İç dünyamızın sınırlarını genişletebilmemizmümkün müdür?
Calvino kendi kurmaca dünyasında en çok tekrar eden imgenin kent olduğunu söylüyor; Borges'e sorsalardı (belki de sormuşlardır) labirent cevabını verirdi. Biz Atay için bunun "oyun", Tanpınar içinse pekâlâ "zaman" olabileceğini düşünüyoruz. Ya sizin? Sizce neden?
Kerem Işık:
Okumak da yazmak da benim için her daim aşılması gereken bir "sınır" imgesiyle ilintili olmuştur. Yanıtı yazının daha ilk satırında lafı hiç dolandırmadan verebilmemin nedeni sanırım bu soru üzerinde düşünmeye başladığımda yanıtını aslında yıllar önce kitap sayfalarının arasında bambaşka dünyaların var olduğunu keşfetmeye başladığımda verdiğimi fark etmem. O yıllarda bunu belki yalnızca belli belirsiz bir his olarak adlandırabilirdim elbette ancak ne zaman elime bir kitap alıp okumaya başlasam içinde bulunduğum gerçek dünyanın gözle görülmeyen sınırlarının ötesine geçerek kendimi bambaşka mekânlardaki bambaşka insanların arasında buluyordum. Yaş aldıkça bu tuhaf fakat tuhaf olduğu kadar da heyecan verici hissi daha anlaşılır bir şekilde dile getirebilmeye başladığımı fark ettim. Kitapların aşmamı sağladığı görünmez sınırlar aslında kendi zihnimle tanımadığım yazarların zihinleri arasındaydı. Satırları arasında kendimi zevkle, şevkle ve hiç sıkılmadan kaybettiğim kitapları okuduğum süre boyunca bambaşka insanların zihinlerinin içinde dolaşıyor, dünyaya onların gözleriyle bakıyor ve etrafta olup biten her şeyi onlar gibi algılıyordum. Bundan daha mucizevi çok az şey olsa gerek.

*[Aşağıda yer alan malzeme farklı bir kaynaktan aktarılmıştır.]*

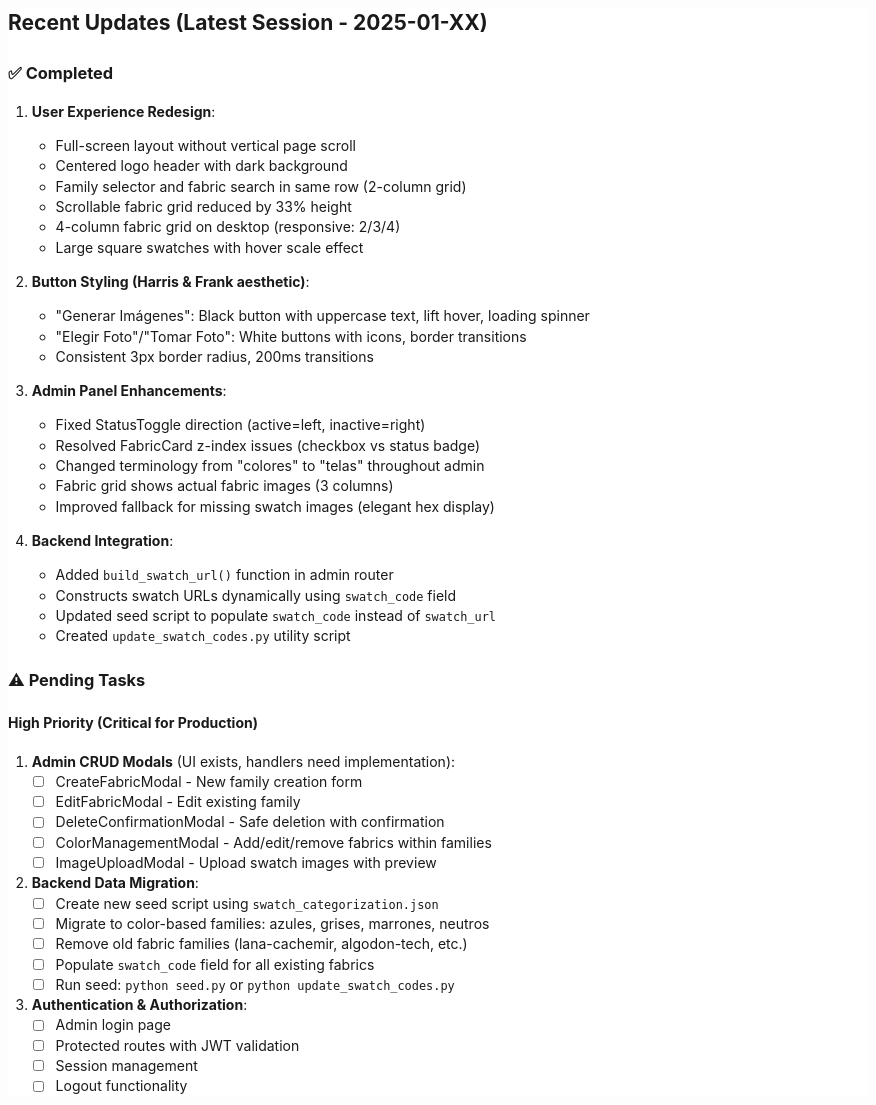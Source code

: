 ## Recent Updates (Latest Session - 2025-01-XX)

### ✅ Completed
1. **User Experience Redesign**:
   - Full-screen layout without vertical page scroll
   - Centered logo header with dark background
   - Family selector and fabric search in same row (2-column grid)
   - Scrollable fabric grid reduced by 33% height
   - 4-column fabric grid on desktop (responsive: 2/3/4)
   - Large square swatches with hover scale effect

2. **Button Styling (Harris & Frank aesthetic)**:
   - "Generar Imágenes": Black button with uppercase text, lift hover, loading spinner
   - "Elegir Foto"/"Tomar Foto": White buttons with icons, border transitions
   - Consistent 3px border radius, 200ms transitions

3. **Admin Panel Enhancements**:
   - Fixed StatusToggle direction (active=left, inactive=right)
   - Resolved FabricCard z-index issues (checkbox vs status badge)
   - Changed terminology from "colores" to "telas" throughout admin
   - Fabric grid shows actual fabric images (3 columns)
   - Improved fallback for missing swatch images (elegant hex display)

4. **Backend Integration**:
   - Added `build_swatch_url()` function in admin router
   - Constructs swatch URLs dynamically using `swatch_code` field
   - Updated seed script to populate `swatch_code` instead of `swatch_url`
   - Created `update_swatch_codes.py` utility script

### ⚠️ Pending Tasks

#### High Priority (Critical for Production)
1. **Admin CRUD Modals** (UI exists, handlers need implementation):
   - [ ] CreateFabricModal - New family creation form
   - [ ] EditFabricModal - Edit existing family
   - [ ] DeleteConfirmationModal - Safe deletion with confirmation
   - [ ] ColorManagementModal - Add/edit/remove fabrics within families
   - [ ] ImageUploadModal - Upload swatch images with preview

2. **Backend Data Migration**:
   - [ ] Create new seed script using `swatch_categorization.json`
   - [ ] Migrate to color-based families: azules, grises, marrones, neutros
   - [ ] Remove old fabric families (lana-cachemir, algodon-tech, etc.)
   - [ ] Populate `swatch_code` field for all existing fabrics
   - [ ] Run seed: `python seed.py` or `python update_swatch_codes.py`

3. **Authentication & Authorization**:
   - [ ] Admin login page
   - [ ] Protected routes with JWT validation
   - [ ] Session management
   - [ ] Logout functionality
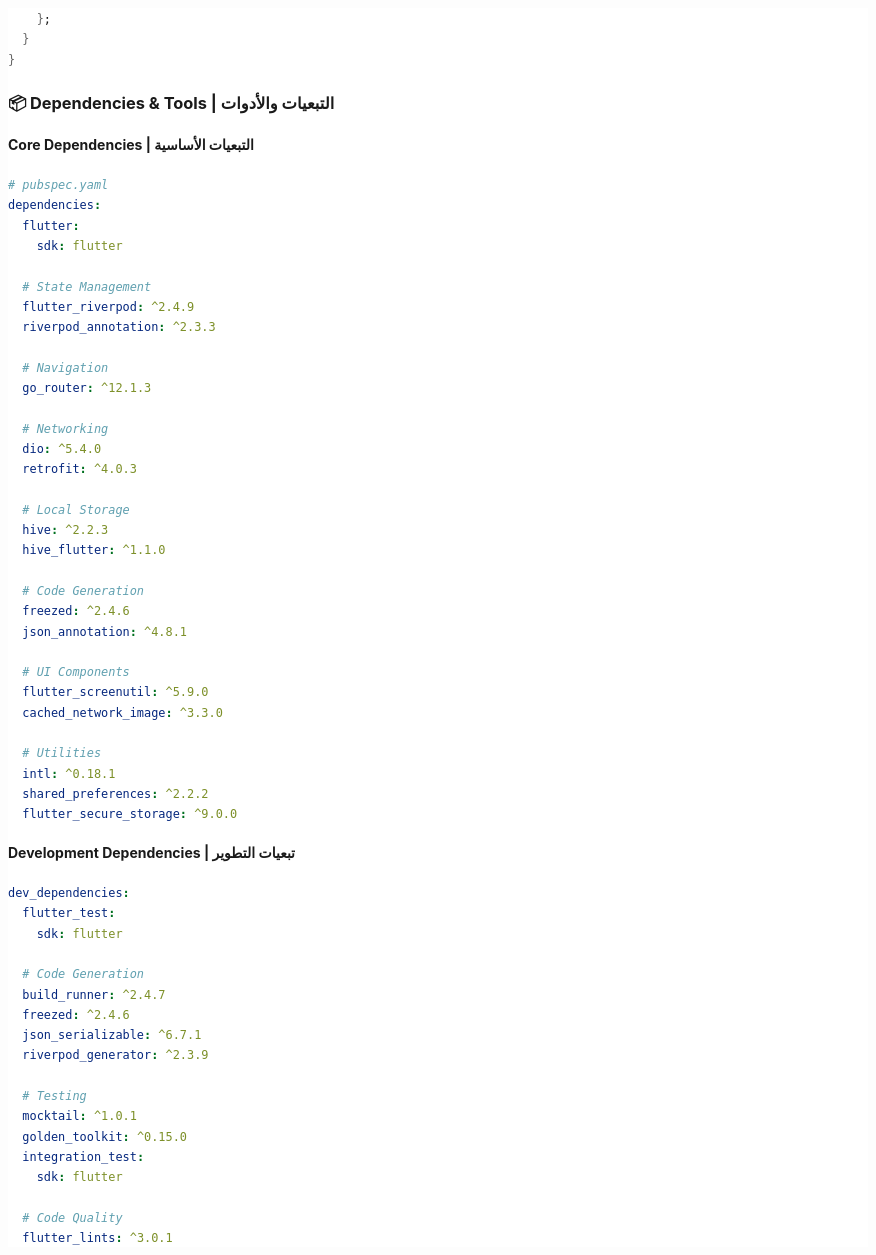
 ```dart
    };
  }
}
```

### **📦 Dependencies & Tools | التبعيات والأدوات**

#### **Core Dependencies | التبعيات الأساسية**
```yaml
# pubspec.yaml
dependencies:
  flutter:
    sdk: flutter
  
  # State Management
  flutter_riverpod: ^2.4.9
  riverpod_annotation: ^2.3.3
  
  # Navigation
  go_router: ^12.1.3
  
  # Networking
  dio: ^5.4.0
  retrofit: ^4.0.3
  
  # Local Storage
  hive: ^2.2.3
  hive_flutter: ^1.1.0
  
  # Code Generation
  freezed: ^2.4.6
  json_annotation: ^4.8.1
  
  # UI Components
  flutter_screenutil: ^5.9.0
  cached_network_image: ^3.3.0
  
  # Utilities
  intl: ^0.18.1
  shared_preferences: ^2.2.2
  flutter_secure_storage: ^9.0.0
```

#### **Development Dependencies | تبعيات التطوير**
```yaml
dev_dependencies:
  flutter_test:
    sdk: flutter
  
  # Code Generation
  build_runner: ^2.4.7
  freezed: ^2.4.6
  json_serializable: ^6.7.1
  riverpod_generator: ^2.3.9
  
  # Testing
  mocktail: ^1.0.1
  golden_toolkit: ^0.15.0
  integration_test:
    sdk: flutter
  
  # Code Quality
  flutter_lints: ^3.0.1
```
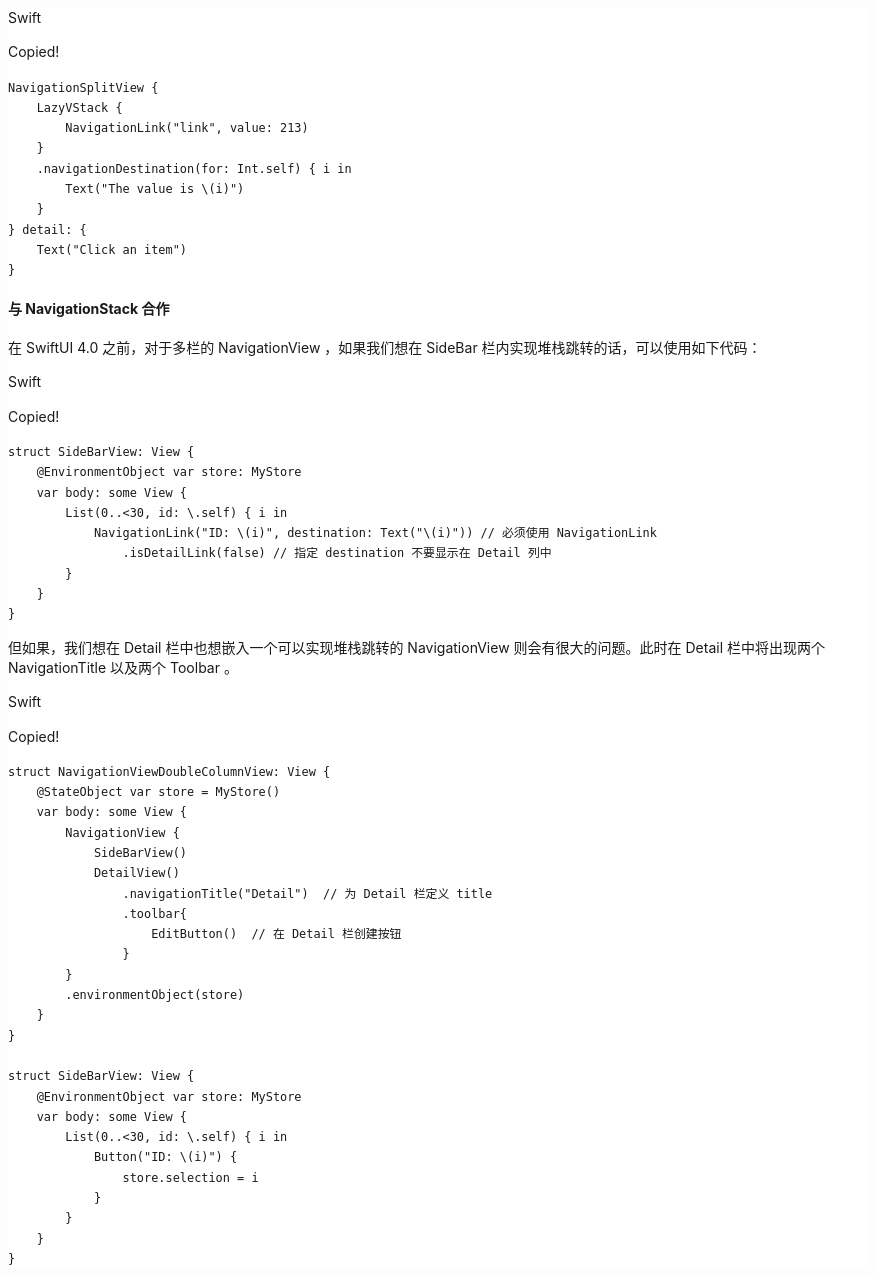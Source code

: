 Swift

Copied!

    NavigationSplitView {
        LazyVStack {
            NavigationLink("link", value: 213)
        }
        .navigationDestination(for: Int.self) { i in
            Text("The value is \(i)")
        }
    } detail: {
        Text("Click an item")
    }

#### 与 NavigationStack 合作

在 SwiftUI 4.0 之前，对于多栏的 NavigationView ，如果我们想在 SideBar 栏内实现堆栈跳转的话，可以使用如下代码：

Swift

Copied!

    struct SideBarView: View {
        @EnvironmentObject var store: MyStore
        var body: some View {
            List(0..<30, id: \.self) { i in
                NavigationLink("ID: \(i)", destination: Text("\(i)")) // 必须使用 NavigationLink
                    .isDetailLink(false) // 指定 destination 不要显示在 Detail 列中
            }
        }
    }

但如果，我们想在 Detail 栏中也想嵌入一个可以实现堆栈跳转的 NavigationView 则会有很大的问题。此时在 Detail 栏中将出现两个 NavigationTitle 以及两个 Toolbar 。

Swift

Copied!

    struct NavigationViewDoubleColumnView: View {
        @StateObject var store = MyStore()
        var body: some View {
            NavigationView {
                SideBarView()
                DetailView()
                    .navigationTitle("Detail")  // 为 Detail 栏定义 title
                    .toolbar{
                        EditButton()  // 在 Detail 栏创建按钮
                    }
            }
            .environmentObject(store)
        }
    }
    
    struct SideBarView: View {
        @EnvironmentObject var store: MyStore
        var body: some View {
            List(0..<30, id: \.self) { i in
                Button("ID: \(i)") {
                    store.selection = i
                }
            }
        }
    }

Farklı milletler, dinler, ideolojiler yahut ırklar arasındaki sınırlarla mücadele eden bir dünyada yetişkinliğe adım attığımda satır aralarında aşılması bunca kolay olan sınırların gerçek hayatta soluk alıp vermeyi dahi güçleştiren acılara sebebiyet verdiğini fark etmemle birlikte edebiyata, kitaplara ve yazıya daha büyük bir şevkle sarılarak kâğıt üzerinde bu defa kendi kendime yepyeni dünyalar inşa etmeye başladım. Art arda dizdiğim sözcüklerle inşa ettiğim bu yeni dünya, gerçek hayatta beni rahatsız eden şeylerle daha rahat mücadele edebilmemi sağlıyordu. "Ancak hiçbir yere ait olmadığınızı fark ettiğinizde gerçek anlamda özgürsünüzdür." der Maya Angelou. Okuyup yazdıkça aidiyetin ve sınırların ne denli tehlikeli kavramlar olduğunu daha iyi kavrayarak yarattığım karakterler üzerinden toplumun daha çocukluk ve ergenlik dönemlerimizden başlayarak etrafımıza inşa etmeye başladığı sınırları alaşağı etmeye çabaladım. Toplum Böceği ve Iskalı Karnaval işte bu saiklerle yazıldı.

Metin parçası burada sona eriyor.